To determine whether stimulation with low-intensity ultrasound will reduce the radiologic healing time of fresh tibial shaft fractures fixed with a reamed and statically locked intramedullary rod.

DESIGN:

Prospective, randomized, double blinded, and placebo controlled.

PATIENTS AND METHODS:

Thirty-two adult patients were included, fifteen in the active ultrasound group and seventeen in the placebo group. They all used an ultrasound device twenty minutes daily for seventy-five days without knowing whether it was active or inactive. Standardized radiographs were taken every third week until healing and at six and twelve months. All radiographs were assessed blinded and independently by a radiologist and an orthopaedic surgeon.

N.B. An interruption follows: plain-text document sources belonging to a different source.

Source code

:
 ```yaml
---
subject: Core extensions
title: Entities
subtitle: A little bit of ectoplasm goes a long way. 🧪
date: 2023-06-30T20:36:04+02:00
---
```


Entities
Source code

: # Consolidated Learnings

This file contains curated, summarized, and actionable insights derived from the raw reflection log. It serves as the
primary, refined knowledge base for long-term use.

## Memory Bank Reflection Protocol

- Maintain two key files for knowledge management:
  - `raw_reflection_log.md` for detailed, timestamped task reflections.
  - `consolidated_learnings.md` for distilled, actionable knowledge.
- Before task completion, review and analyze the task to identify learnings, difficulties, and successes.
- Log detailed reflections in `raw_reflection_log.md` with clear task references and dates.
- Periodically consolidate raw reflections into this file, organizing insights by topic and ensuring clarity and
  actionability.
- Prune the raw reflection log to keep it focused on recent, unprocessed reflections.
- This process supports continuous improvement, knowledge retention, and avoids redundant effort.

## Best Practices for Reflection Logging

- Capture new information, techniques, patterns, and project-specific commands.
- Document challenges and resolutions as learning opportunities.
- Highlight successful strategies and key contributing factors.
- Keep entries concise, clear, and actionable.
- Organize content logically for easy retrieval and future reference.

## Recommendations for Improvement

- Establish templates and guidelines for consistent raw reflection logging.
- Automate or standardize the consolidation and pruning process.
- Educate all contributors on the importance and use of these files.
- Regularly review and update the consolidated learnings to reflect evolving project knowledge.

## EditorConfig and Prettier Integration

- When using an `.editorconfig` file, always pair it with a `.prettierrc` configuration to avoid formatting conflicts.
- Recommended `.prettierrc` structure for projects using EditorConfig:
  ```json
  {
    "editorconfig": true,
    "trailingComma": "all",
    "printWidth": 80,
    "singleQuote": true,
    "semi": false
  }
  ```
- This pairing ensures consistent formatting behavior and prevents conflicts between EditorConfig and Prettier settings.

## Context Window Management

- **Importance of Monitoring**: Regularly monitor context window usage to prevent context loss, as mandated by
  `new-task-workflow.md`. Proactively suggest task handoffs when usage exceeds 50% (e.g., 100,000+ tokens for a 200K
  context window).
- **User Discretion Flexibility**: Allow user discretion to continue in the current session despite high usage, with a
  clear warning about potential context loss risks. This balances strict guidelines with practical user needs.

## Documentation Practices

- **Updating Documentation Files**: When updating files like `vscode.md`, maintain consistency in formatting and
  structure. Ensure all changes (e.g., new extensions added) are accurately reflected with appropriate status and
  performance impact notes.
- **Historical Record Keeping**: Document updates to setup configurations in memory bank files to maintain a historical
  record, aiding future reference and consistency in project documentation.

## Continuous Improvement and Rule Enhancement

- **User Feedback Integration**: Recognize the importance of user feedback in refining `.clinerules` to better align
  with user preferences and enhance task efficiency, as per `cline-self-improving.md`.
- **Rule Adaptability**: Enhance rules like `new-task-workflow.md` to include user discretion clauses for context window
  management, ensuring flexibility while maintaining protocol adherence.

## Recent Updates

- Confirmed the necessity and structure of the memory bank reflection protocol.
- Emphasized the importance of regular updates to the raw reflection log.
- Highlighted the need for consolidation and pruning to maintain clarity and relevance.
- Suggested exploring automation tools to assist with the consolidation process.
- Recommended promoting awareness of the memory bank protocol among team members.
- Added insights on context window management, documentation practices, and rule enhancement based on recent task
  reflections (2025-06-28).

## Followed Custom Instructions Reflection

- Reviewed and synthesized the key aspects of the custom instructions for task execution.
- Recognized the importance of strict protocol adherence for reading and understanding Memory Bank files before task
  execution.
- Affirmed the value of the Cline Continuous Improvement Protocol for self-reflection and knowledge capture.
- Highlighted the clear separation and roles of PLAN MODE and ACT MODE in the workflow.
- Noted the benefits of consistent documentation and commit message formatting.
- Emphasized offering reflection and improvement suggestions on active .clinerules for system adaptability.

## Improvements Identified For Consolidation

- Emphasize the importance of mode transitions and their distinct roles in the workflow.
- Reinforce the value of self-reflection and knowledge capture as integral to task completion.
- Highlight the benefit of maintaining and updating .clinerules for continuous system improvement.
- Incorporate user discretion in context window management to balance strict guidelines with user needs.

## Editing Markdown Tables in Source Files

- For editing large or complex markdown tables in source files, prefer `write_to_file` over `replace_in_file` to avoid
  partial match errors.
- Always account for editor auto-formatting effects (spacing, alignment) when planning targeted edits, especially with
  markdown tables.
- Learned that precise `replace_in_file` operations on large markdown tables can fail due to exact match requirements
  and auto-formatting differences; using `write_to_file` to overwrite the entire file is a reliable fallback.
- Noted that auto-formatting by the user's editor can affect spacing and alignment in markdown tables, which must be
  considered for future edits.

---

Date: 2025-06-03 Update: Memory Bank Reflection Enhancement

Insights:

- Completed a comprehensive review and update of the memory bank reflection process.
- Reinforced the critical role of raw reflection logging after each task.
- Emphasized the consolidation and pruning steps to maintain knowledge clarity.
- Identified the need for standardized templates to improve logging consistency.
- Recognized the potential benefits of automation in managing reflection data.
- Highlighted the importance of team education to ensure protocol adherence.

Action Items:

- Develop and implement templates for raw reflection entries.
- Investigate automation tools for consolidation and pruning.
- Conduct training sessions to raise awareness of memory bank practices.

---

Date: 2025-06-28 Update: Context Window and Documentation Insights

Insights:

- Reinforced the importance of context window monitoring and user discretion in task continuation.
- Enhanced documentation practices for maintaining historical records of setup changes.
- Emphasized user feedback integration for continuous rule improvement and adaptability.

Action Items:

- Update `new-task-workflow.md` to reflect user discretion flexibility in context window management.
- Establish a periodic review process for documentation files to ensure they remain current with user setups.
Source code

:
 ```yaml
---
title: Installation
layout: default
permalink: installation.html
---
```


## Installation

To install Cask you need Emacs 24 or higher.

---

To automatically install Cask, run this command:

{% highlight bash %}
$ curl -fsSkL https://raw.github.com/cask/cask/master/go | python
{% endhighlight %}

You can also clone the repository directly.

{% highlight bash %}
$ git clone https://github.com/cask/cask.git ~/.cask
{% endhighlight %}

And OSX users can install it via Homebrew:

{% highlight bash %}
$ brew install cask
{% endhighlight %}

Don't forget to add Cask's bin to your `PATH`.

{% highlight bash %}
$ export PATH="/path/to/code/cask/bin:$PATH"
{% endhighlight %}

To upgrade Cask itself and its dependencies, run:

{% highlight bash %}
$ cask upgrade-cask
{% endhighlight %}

The codes were not broken until all fractures had healed and all radiographs had been evaluated.

RESULTS:

The time until the first visible callus averaged 40+/-3 days for the active group and 37+/-3 days for the placebo (p=0.44). The healing time, defined as radiologic bridging of three cortices, was on average 155+/-22 days (median 113 days) for the active treatment group and 125+/-11 days (median 112 days) for the placebo group (p=0.76) as assessed by the radiologist and 128+/-13 days for the active group and 114+/-9 days for the placebo group (p=0.40) as evaluated by the orthopaedic surgeon.

CONCLUSION:

We conclude that low-intensity ultrasound treatment did not shorten healing time in fresh tibial fractures treated with a reamed and statically locked intramedullary nail. Our results are not in accordance with previous findings reporting reduced healing time in nonoperatively treated tibial shaft fractures when subjected to ultrasound.

PMID:
10342350
[PubMed - indexed for MEDLINE]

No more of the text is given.